El artista norteamericano Lawrence Weiner escribió en una ocasión, «todo arte proviene de la ira», o lo que es lo mismo, del descontento, de la necesidad de señalar aquello que no funciona y que debería ser repensado. Esta es una línea que recorre el arte desde hace siglos: desde las caricaturas de Honoré Daumier en las que exponía todas aquellas situaciones que le desagradaban de la sociedad en la que vivía, hasta las performances-clases-conferencias de Joseph Beuys pasando por las provocaciones de los dadaístas.
Estos días, nos encontramos en los periódicos la noticia de que en Suecia, una estudiante de arte, Ana Odell quiso centrar su proyecto de graduación en la dureza del sistema sanitario sueco en relación a los suicidios y, para ello, simuló estar a punto de tirarse desde un puente. Fue detenida, sedada y conducida a un hospital psiquiátrico. La polémica se desató cuando se descubrió que todo formaba parte de un proyecto artístico.
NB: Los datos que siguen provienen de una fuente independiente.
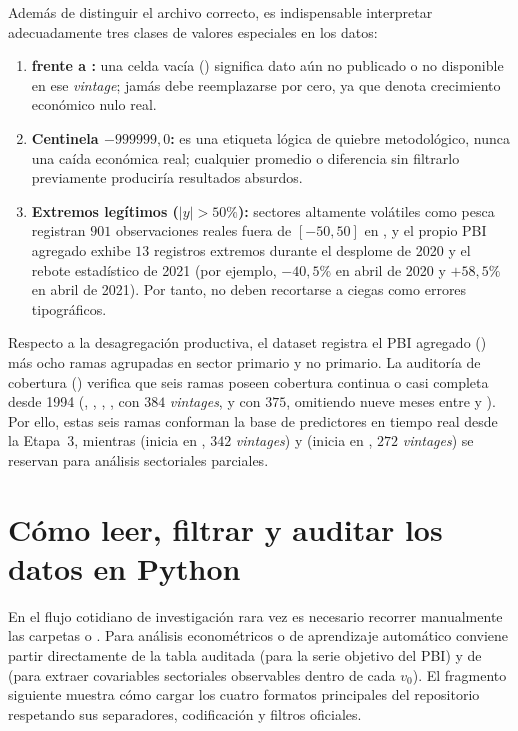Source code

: \documentclass[12pt,letterpaper]{article}
\begin{document}
Además de distinguir el archivo correcto, es indispensable interpretar adecuadamente tres clases de valores especiales en los datos:
\begin{enumerate}
  \item \textbf{ frente a :} una celda vacía () significa dato aún no publicado o no disponible en ese \emph{vintage}; jamás debe reemplazarse por cero, ya que  denota crecimiento económico nulo real.
  \item \textbf{Centinela \(-999999{,}0\):} es una etiqueta lógica de quiebre metodológico, nunca una caída económica real; cualquier promedio o diferencia sin filtrarlo previamente produciría resultados absurdos.
  \item \textbf{Extremos legítimos (\(\lvert y \rvert > 50\%\)):} sectores altamente volátiles como pesca registran \(901\) observaciones reales fuera de \([-50, 50]\) en , y el propio PBI agregado exhibe \(13\) registros extremos durante el desplome de 2020 y el rebote estadístico de 2021 (por ejemplo, \(-40{,}5\%\) en abril de 2020 y \(+58{,}5\%\) en abril de 2021). Por tanto, no deben recortarse a ciegas como errores tipográficos.
\end{enumerate}

Respecto a la desagregación productiva, el dataset registra el PBI agregado () más ocho ramas agrupadas en sector primario y no primario. La auditoría de cobertura () verifica que seis ramas poseen cobertura continua o casi completa desde 1994 (, , , ,  con \(384\) \emph{vintages}, y  con \(375\), omitiendo nueve meses entre  y ). Por ello, estas seis ramas conforman la base de predictores en tiempo real desde la Etapa~3, mientras  (inicia en , \(342\) \emph{vintages}) y  (inicia en , \(272\) \emph{vintages}) se reservan para análisis sectoriales parciales.

\section{Cómo leer, filtrar y auditar los datos en Python}

En el flujo cotidiano de investigación rara vez es necesario recorrer manualmente las carpetas  o . Para análisis econométricos o de aprendizaje automático conviene partir directamente de la tabla auditada  (para la serie objetivo del PBI) y de  (para extraer covariables sectoriales observables dentro de cada \(v_0\)). El fragmento siguiente muestra cómo cargar los cuatro formatos principales del repositorio respetando sus separadores, codificación y filtros oficiales.
\end{document}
Se piden responsabilidades, a la artista, a la facultad, y el debate (mediático) se sitúa en un lugar diferente al que la artista había previsto y deseado. Se habla de malgastar el dinero del contribuyente y de distraer a la policía y a los servicios de emergencia.
AUTONOMÍA DEL ARTE. Y ese es el problema: el arte goza de una autonomía que le permite adentrarse en múltiples ámbitos y a los artistas utilizar multitud de recursos expresivos, pero quizá el precio de esta versatilidad es la desconfianza que genera en la sociedad. Ana Odell consiguió un debate distinto al esperado, pero ¿qué tipo de presencia pública tienen los artistas y sus proyectos en los medios de comunicación? ¿cuándo y cómo aparecen en la prensa las noticias relacionadas con el arte contemporáneo? Recordamos la atención mediática del vídeo de Sam Taylor Wood, «David sleeping» (David era David Beckham, claro), las fotografías y esculturas de Jeff Koons con su mujer, la ex-actriz porno y política, Cicciolina, el sensacionalismo que acompaña a los premios Turner (el artista vestido de niña, la cama y la lista de amantes de la artista, trabajos protagonizados por Bin Laden y George Bush, etc.), esculturas de oro que representan a la polémica modelo Kate Moss, muertes prematuras consecuencia de vidas marginales (el caso más reciente, el joven artista del East Village, Dash Snow, sobrino de la actriz Uma Thurman), además de estadísticas, precios desorbitados (en este apartado acostumbramos a encontrar a Damian Hirst), records en subastas o largas colas de público para atender macroexposiciones. En definitiva, sensacionalismo o banalidad parecen ser los dos argumentos para hablar de arte contemporáneo en los medios de comunicación no especializados. Ni rastro de interés por el debate que se puede generar desde el arte contemporáneo.
CENSURA. Decía George Orwell que en las democracias ya no es necesaria la censura, porque el veto más efectivo consiste en negar la visibilidad, en dejar que las cosas permanezcan ocultas. Vivimos en una sociedad que tiende a ser reaccionaria, que nos prefiere consumidores antes que ciudadanos. Ante este panorama, ¿qué espacio de crítica y de proyección real en la sociedad le quedan al arte? ¿qué posibilidades existen de abrir un debate real? O quizá la pregunta debería ser mucho más pesimista: ¿queda espacio para el pensamiento crítico?